### Work order
Every record below is to be copied exactly, with its images omitted.

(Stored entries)
◆ ◆ ◆ ◆ ◆

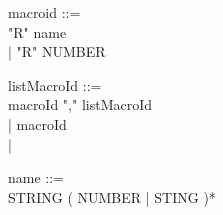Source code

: \begin{appendices}
macroid ::= \\
\tab "R" name \\
\tab | "R" NUMBER 

listMacroId ::= \\
\tab macroId "," listMacroId \\
\tab | macroId \\
\tab | 

name ::= \\
\tab STRING ( NUMBER | STING )*


\end{appendices}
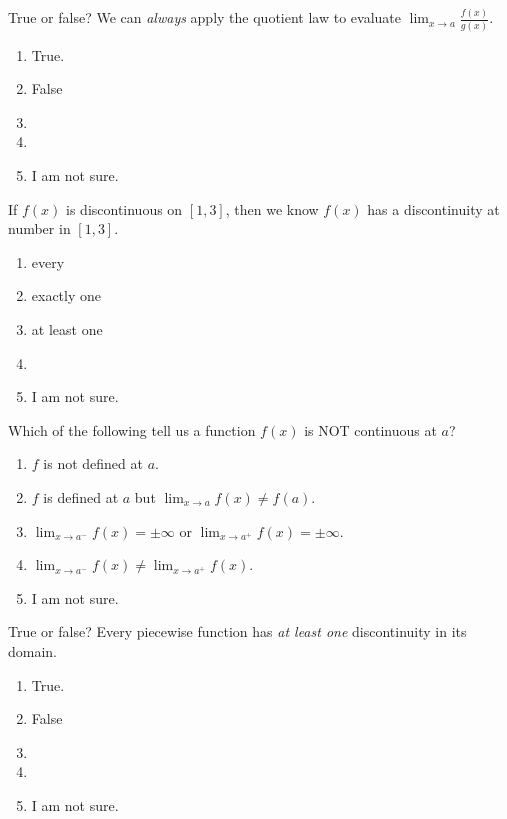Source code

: \documentclass[14pt]{beamer}
\begin{document}
\begin{frame}
  True or false? We can \emph{always} apply the quotient law to evaluate \(\lim_{x \to a} \frac{f(x)}{g(x)}\).

  \medskip
  \begin{enumerate} 
    \item True.
    \item False
    \item 
    \item 
    \item I am not sure.
  \end{enumerate} 
\end{frame}


\begin{frame}
  If \(f(x)\) is discontinuous on \([1,3]\), then we know \(f(x)\) has a discontinuity at \underline{\hspace{1in}} number in \([1,3]\). 
  \medskip
  \begin{enumerate} 
    \item every
    \item exactly one
    \item at least one
    \item 
    \item I am not sure.
  \end{enumerate} 

\end{frame} 


\begin{frame}
  Which of the following tell us a function \(f(x)\) is NOT continuous at \(a\)?
  \medskip
  \begin{enumerate} 
    \item \(f\) is not defined at \(a\).
    \item \(f\) is defined at \(a\) but \(\lim_{x \to a} f(x) \ne f(a)\).
    \item \(\lim_{x \to a^{-}} f(x) = \pm \infty\) or \(\lim_{x \to a^{+}} f(x) = \pm \infty\).
    \item \(\lim_{x \to a^{-}} f(x) \ne \lim_{x \to a^{+}} f(x)\).
    \item I am not sure.
  \end{enumerate} 
\end{frame}


\begin{frame}
  True or false? Every piecewise function has \emph{at least one} discontinuity in its domain.

  \medskip
  \begin{enumerate} 
    \item True.
    \item False
    \item 
    \item 
    \item I am not sure.
  \end{enumerate} 
\end{frame} 
\end{document}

◆ ◆ ◆ ◆ ◆

### The completed task
Source code

: \begin{appendices}
macroid ::= \\
\tab "R" name \\
\tab | "R" NUMBER 

listMacroId ::= \\
\tab macroId "," listMacroId \\
\tab | macroId \\
\tab | 

name ::= \\
\tab STRING ( NUMBER | STING )*


\end{appendices}
Source code

: \documentclass[14pt]{beamer}
\begin{document}
\begin{frame}
  True or false? We can \emph{always} apply the quotient law to evaluate \(\lim_{x \to a} \frac{f(x)}{g(x)}\).

  \medskip
  \begin{enumerate} 
    \item True.
    \item False
    \item 
    \item 
    \item I am not sure.
  \end{enumerate} 
\end{frame}


\begin{frame}
  If \(f(x)\) is discontinuous on \([1,3]\), then we know \(f(x)\) has a discontinuity at \underline{\hspace{1in}} number in \([1,3]\). 
  \medskip
  \begin{enumerate} 
    \item every
    \item exactly one
    \item at least one
    \item 
    \item I am not sure.
  \end{enumerate} 

\end{frame} 


\begin{frame}
  Which of the following tell us a function \(f(x)\) is NOT continuous at \(a\)?
  \medskip
  \begin{enumerate} 
    \item \(f\) is not defined at \(a\).
    \item \(f\) is defined at \(a\) but \(\lim_{x \to a} f(x) \ne f(a)\).
    \item \(\lim_{x \to a^{-}} f(x) = \pm \infty\) or \(\lim_{x \to a^{+}} f(x) = \pm \infty\).
    \item \(\lim_{x \to a^{-}} f(x) \ne \lim_{x \to a^{+}} f(x)\).
    \item I am not sure.
  \end{enumerate} 
\end{frame}


\begin{frame}
  True or false? Every piecewise function has \emph{at least one} discontinuity in its domain.

  \medskip
  \begin{enumerate} 
    \item True.
    \item False
    \item 
    \item 
    \item I am not sure.
  \end{enumerate} 
\end{frame} 
\end{document}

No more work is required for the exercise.